Studies that include patients with only localized disease demonstrate a better
survival5. In a
study of thirty-one patients, the overall product-limit-estimated five-year
event-free survival rate was 84%, with the event-free survival rate for
seventeen patients with localized disease being 94% and the event-free
survival rate for patients with more advanced disease being
70.7%2. Overall,
studies have demonstrated a survival rate of between 40% and 100% for children
with primary lymphoma of
bone1-7,with
an event-free survival rate of 75% to 100% for those with localized disease
and 25% to 71% for those with disseminated
disease2. In our
summary analysis, patients with advanced-stage disease had a lower survival
rate. The survival of patients in the present study is consistent with the
relevant literature because although five of the fifteen patients died, the
present study included patients with localized, diffuse, and disseminated
disease.
Limitations
Studying primary lymphoma of bone in children is challenging because it is
a rare disease and, in order to obtain a large case series, it is necessary to
collect cases over several decades. In addition, the approaches to diagnosis,
staging, and treatment vary over time. Advances in chemotherapy have
substantially improved outcome in recent years, and including patients who
were managed thirty years ago along with patients who were managed in the past
five years may cloud conclusions about prognosis. Because of this variation,
it could be postulated that patients who are managed with more modern
therapeutic regimens are likely to have a better outcome; however, this is
difficult to prove in a study of this size.

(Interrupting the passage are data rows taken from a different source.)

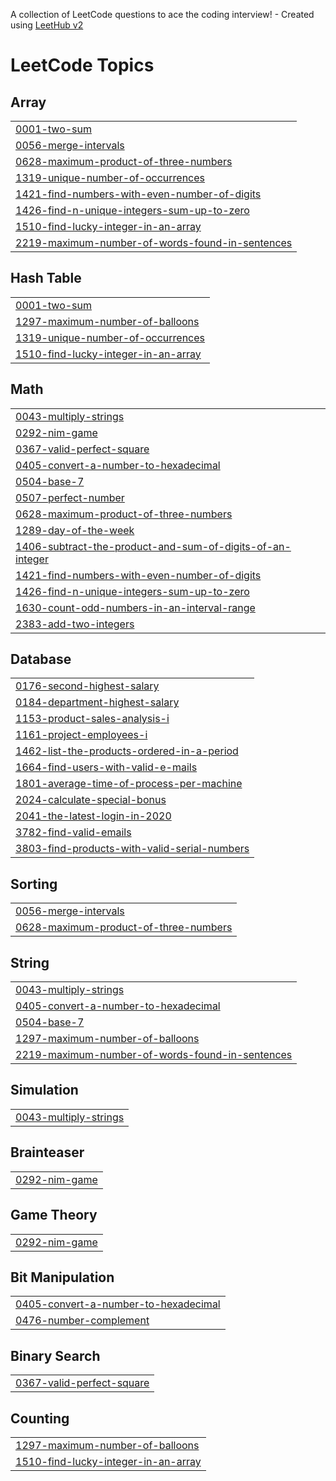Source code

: A collection of LeetCode questions to ace the coding interview! - Created using [LeetHub v2](https://github.com/arunbhardwaj/LeetHub-2.0)
<!---LeetCode Topics Start-->
# LeetCode Topics
## Array
|  |
| ------- |
| [0001-two-sum](https://github.com/Jothi-Sri-K/Leetcode/tree/master/0001-two-sum) |
| [0056-merge-intervals](https://github.com/Jothi-Sri-K/Leetcode/tree/master/0056-merge-intervals) |
| [0628-maximum-product-of-three-numbers](https://github.com/Jothi-Sri-K/Leetcode/tree/master/0628-maximum-product-of-three-numbers) |
| [1319-unique-number-of-occurrences](https://github.com/Jothi-Sri-K/Leetcode/tree/master/1319-unique-number-of-occurrences) |
| [1421-find-numbers-with-even-number-of-digits](https://github.com/Jothi-Sri-K/Leetcode/tree/master/1421-find-numbers-with-even-number-of-digits) |
| [1426-find-n-unique-integers-sum-up-to-zero](https://github.com/Jothi-Sri-K/Leetcode/tree/master/1426-find-n-unique-integers-sum-up-to-zero) |
| [1510-find-lucky-integer-in-an-array](https://github.com/Jothi-Sri-K/Leetcode/tree/master/1510-find-lucky-integer-in-an-array) |
| [2219-maximum-number-of-words-found-in-sentences](https://github.com/Jothi-Sri-K/Leetcode/tree/master/2219-maximum-number-of-words-found-in-sentences) |
## Hash Table
|  |
| ------- |
| [0001-two-sum](https://github.com/Jothi-Sri-K/Leetcode/tree/master/0001-two-sum) |
| [1297-maximum-number-of-balloons](https://github.com/Jothi-Sri-K/Leetcode/tree/master/1297-maximum-number-of-balloons) |
| [1319-unique-number-of-occurrences](https://github.com/Jothi-Sri-K/Leetcode/tree/master/1319-unique-number-of-occurrences) |
| [1510-find-lucky-integer-in-an-array](https://github.com/Jothi-Sri-K/Leetcode/tree/master/1510-find-lucky-integer-in-an-array) |
## Math
|  |
| ------- |
| [0043-multiply-strings](https://github.com/Jothi-Sri-K/Leetcode/tree/master/0043-multiply-strings) |
| [0292-nim-game](https://github.com/Jothi-Sri-K/Leetcode/tree/master/0292-nim-game) |
| [0367-valid-perfect-square](https://github.com/Jothi-Sri-K/Leetcode/tree/master/0367-valid-perfect-square) |
| [0405-convert-a-number-to-hexadecimal](https://github.com/Jothi-Sri-K/Leetcode/tree/master/0405-convert-a-number-to-hexadecimal) |
| [0504-base-7](https://github.com/Jothi-Sri-K/Leetcode/tree/master/0504-base-7) |
| [0507-perfect-number](https://github.com/Jothi-Sri-K/Leetcode/tree/master/0507-perfect-number) |
| [0628-maximum-product-of-three-numbers](https://github.com/Jothi-Sri-K/Leetcode/tree/master/0628-maximum-product-of-three-numbers) |
| [1289-day-of-the-week](https://github.com/Jothi-Sri-K/Leetcode/tree/master/1289-day-of-the-week) |
| [1406-subtract-the-product-and-sum-of-digits-of-an-integer](https://github.com/Jothi-Sri-K/Leetcode/tree/master/1406-subtract-the-product-and-sum-of-digits-of-an-integer) |
| [1421-find-numbers-with-even-number-of-digits](https://github.com/Jothi-Sri-K/Leetcode/tree/master/1421-find-numbers-with-even-number-of-digits) |
| [1426-find-n-unique-integers-sum-up-to-zero](https://github.com/Jothi-Sri-K/Leetcode/tree/master/1426-find-n-unique-integers-sum-up-to-zero) |
| [1630-count-odd-numbers-in-an-interval-range](https://github.com/Jothi-Sri-K/Leetcode/tree/master/1630-count-odd-numbers-in-an-interval-range) |
| [2383-add-two-integers](https://github.com/Jothi-Sri-K/Leetcode/tree/master/2383-add-two-integers) |
## Database
|  |
| ------- |
| [0176-second-highest-salary](https://github.com/Jothi-Sri-K/Leetcode/tree/master/0176-second-highest-salary) |
| [0184-department-highest-salary](https://github.com/Jothi-Sri-K/Leetcode/tree/master/0184-department-highest-salary) |
| [1153-product-sales-analysis-i](https://github.com/Jothi-Sri-K/Leetcode/tree/master/1153-product-sales-analysis-i) |
| [1161-project-employees-i](https://github.com/Jothi-Sri-K/Leetcode/tree/master/1161-project-employees-i) |
| [1462-list-the-products-ordered-in-a-period](https://github.com/Jothi-Sri-K/Leetcode/tree/master/1462-list-the-products-ordered-in-a-period) |
| [1664-find-users-with-valid-e-mails](https://github.com/Jothi-Sri-K/Leetcode/tree/master/1664-find-users-with-valid-e-mails) |
| [1801-average-time-of-process-per-machine](https://github.com/Jothi-Sri-K/Leetcode/tree/master/1801-average-time-of-process-per-machine) |
| [2024-calculate-special-bonus](https://github.com/Jothi-Sri-K/Leetcode/tree/master/2024-calculate-special-bonus) |
| [2041-the-latest-login-in-2020](https://github.com/Jothi-Sri-K/Leetcode/tree/master/2041-the-latest-login-in-2020) |
| [3782-find-valid-emails](https://github.com/Jothi-Sri-K/Leetcode/tree/master/3782-find-valid-emails) |
| [3803-find-products-with-valid-serial-numbers](https://github.com/Jothi-Sri-K/Leetcode/tree/master/3803-find-products-with-valid-serial-numbers) |
## Sorting
|  |
| ------- |
| [0056-merge-intervals](https://github.com/Jothi-Sri-K/Leetcode/tree/master/0056-merge-intervals) |
| [0628-maximum-product-of-three-numbers](https://github.com/Jothi-Sri-K/Leetcode/tree/master/0628-maximum-product-of-three-numbers) |
## String
|  |
| ------- |
| [0043-multiply-strings](https://github.com/Jothi-Sri-K/Leetcode/tree/master/0043-multiply-strings) |
| [0405-convert-a-number-to-hexadecimal](https://github.com/Jothi-Sri-K/Leetcode/tree/master/0405-convert-a-number-to-hexadecimal) |
| [0504-base-7](https://github.com/Jothi-Sri-K/Leetcode/tree/master/0504-base-7) |
| [1297-maximum-number-of-balloons](https://github.com/Jothi-Sri-K/Leetcode/tree/master/1297-maximum-number-of-balloons) |
| [2219-maximum-number-of-words-found-in-sentences](https://github.com/Jothi-Sri-K/Leetcode/tree/master/2219-maximum-number-of-words-found-in-sentences) |
## Simulation
|  |
| ------- |
| [0043-multiply-strings](https://github.com/Jothi-Sri-K/Leetcode/tree/master/0043-multiply-strings) |
## Brainteaser
|  |
| ------- |
| [0292-nim-game](https://github.com/Jothi-Sri-K/Leetcode/tree/master/0292-nim-game) |
## Game Theory
|  |
| ------- |
| [0292-nim-game](https://github.com/Jothi-Sri-K/Leetcode/tree/master/0292-nim-game) |
## Bit Manipulation
|  |
| ------- |
| [0405-convert-a-number-to-hexadecimal](https://github.com/Jothi-Sri-K/Leetcode/tree/master/0405-convert-a-number-to-hexadecimal) |
| [0476-number-complement](https://github.com/Jothi-Sri-K/Leetcode/tree/master/0476-number-complement) |
## Binary Search
|  |
| ------- |
| [0367-valid-perfect-square](https://github.com/Jothi-Sri-K/Leetcode/tree/master/0367-valid-perfect-square) |
## Counting
|  |
| ------- |
| [1297-maximum-number-of-balloons](https://github.com/Jothi-Sri-K/Leetcode/tree/master/1297-maximum-number-of-balloons) |
| [1510-find-lucky-integer-in-an-array](https://github.com/Jothi-Sri-K/Leetcode/tree/master/1510-find-lucky-integer-in-an-array) |
<!---LeetCode Topics End-->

It should be noted that our univariate analysis of patients in this series
had two limitations. First, the number of patients from our institution was
small and may have failed to detect key trends. Second, although we tried to
identify potential confounding factors, it was not possible to evaluate
confounding factors in a univariate analysis involving a small number of
patients. There are also inherent problems associated with combining data from
the literature, and any conclusions about prognosis that are made on the basis
of data obtained in this way are informational but certainly must be
considered with great care.
It could be argued that the results of the present study are not much
different from the natural history of this disease in adults. Although this
may be true, pediatric patients have unique risks associated with treatment
and disease that are not present for adults, and describing this population
individually is important. In order for clinicians to better understand this
entity, large series of patients with this condition who have been treated
with current therapy and have had long-term follow-up are necessary.